Around the world, asbestos fibres can still be found in a number of brake pad products being produced by non-OEM (original equipment manufacturers), especially among developing nations, such as China. In 2013, China produced 420,000 metric tons of asbestos – the 2nd highest manufacturing source of products using asbestos fibres and Australia appears to be a target market for China’s asbestos brake pads and linings.

It was recently reported that counterfeit “Toyota” brake pads made with asbestos and designed to fit more than 500,000 of their vehicles currently on Australian roads were discovered in genuine branded packaging. Toyota, who are the world’s largest car maker, recently announced dealers and independent mechanics in Australia may have unwittingly installed thousands of fake brake pads containing asbestos on a range of vehicles, including HiAce models (2005-2015) and HiLux models (2004-2015).

Australia banned asbestos in 2004, yet the illegal brake pads containing the deadly fibres from China keep entering Australia. Despite guarantees of compliance with Australian standards, since 2009, nearly 25,000 Chinese cars from two different manufacturers imported into Australia were discovered to contain asbestos fibres in nearly 30 different engine gaskets and also in the exhaust system.

Cause and effect link between asbestos brake dust and mesothelioma

So are there illegal asbestos containing brake pads in Britain?

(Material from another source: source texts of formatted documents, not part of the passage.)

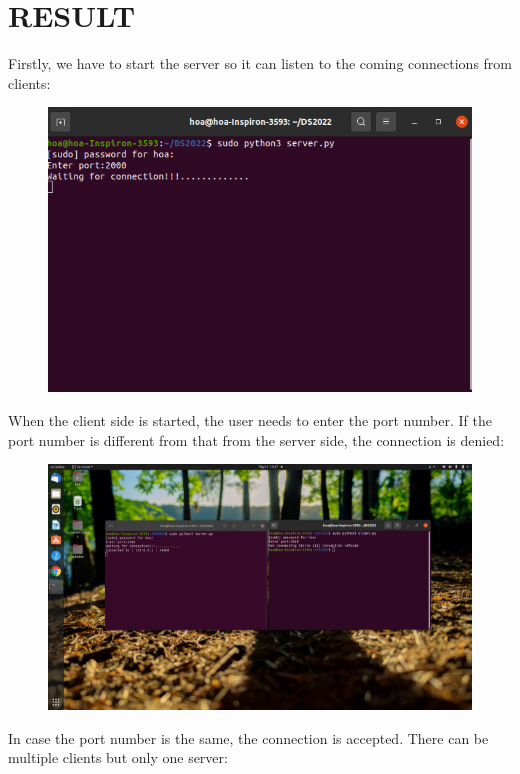 \newpage
\vspace{6cm}
\section{RESULT}
\hspace{0.7cm}Firstly, we have to start the server so it can listen to the coming connections from clients:
\begin{figure}[h]
\centering
\includegraphics{images/result_1.png}
\end{figure}

\hspace{0.7cm}When the client side is started, the user needs to enter the port number. If the port number is different from that from the server side, the connection is denied:

\begin{figure}[h]
\centering
\includegraphics{images/result_2.png}
\end{figure}
\newpage
\hspace{0.7cm} In case the port number is the same, the connection is accepted. There can be multiple clients but only one server:

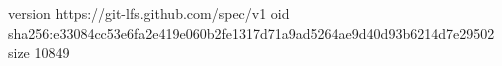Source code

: version https://git-lfs.github.com/spec/v1
oid sha256:e33084cc53e6fa2e419e060b2fe1317d71a9ad5264ae9d40d93b6214d7e29502
size 10849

It’s highly unlikely that quality name brand brake pads and linings sold at reputable national outlets would be compromised but cheap import auto products found online could contain asbestos. Vintage and classic cars arguably could possibly retain original working parts contaminated with asbestos.

The potential health risks still remain. Recent research in the Occupational and Environmental Health sector has taken a further look at whether there is evidence to show that sufficient asbestos is present in brake linings to eventually cause mesothelioma.

Forensic analysis and observational evaluation of patterns of risk, cause and effect have led researchers to conclude that “there is a ‘net’ of evidence which suggests a ‘cause and effect’ link between brake dust-associated white asbestos exposure and mesothelioma”.

This latest conclusion adds to previous assessments of chrysotile as a Class 1 cancer-causing agent. While exposure to white asbestos may be considered ‘low risk’ compared to the brown and blue types, nevertheless, there is still not a safe level of exposure established, below which white asbestos is not a threat to long term health, including dust from brake pad linings.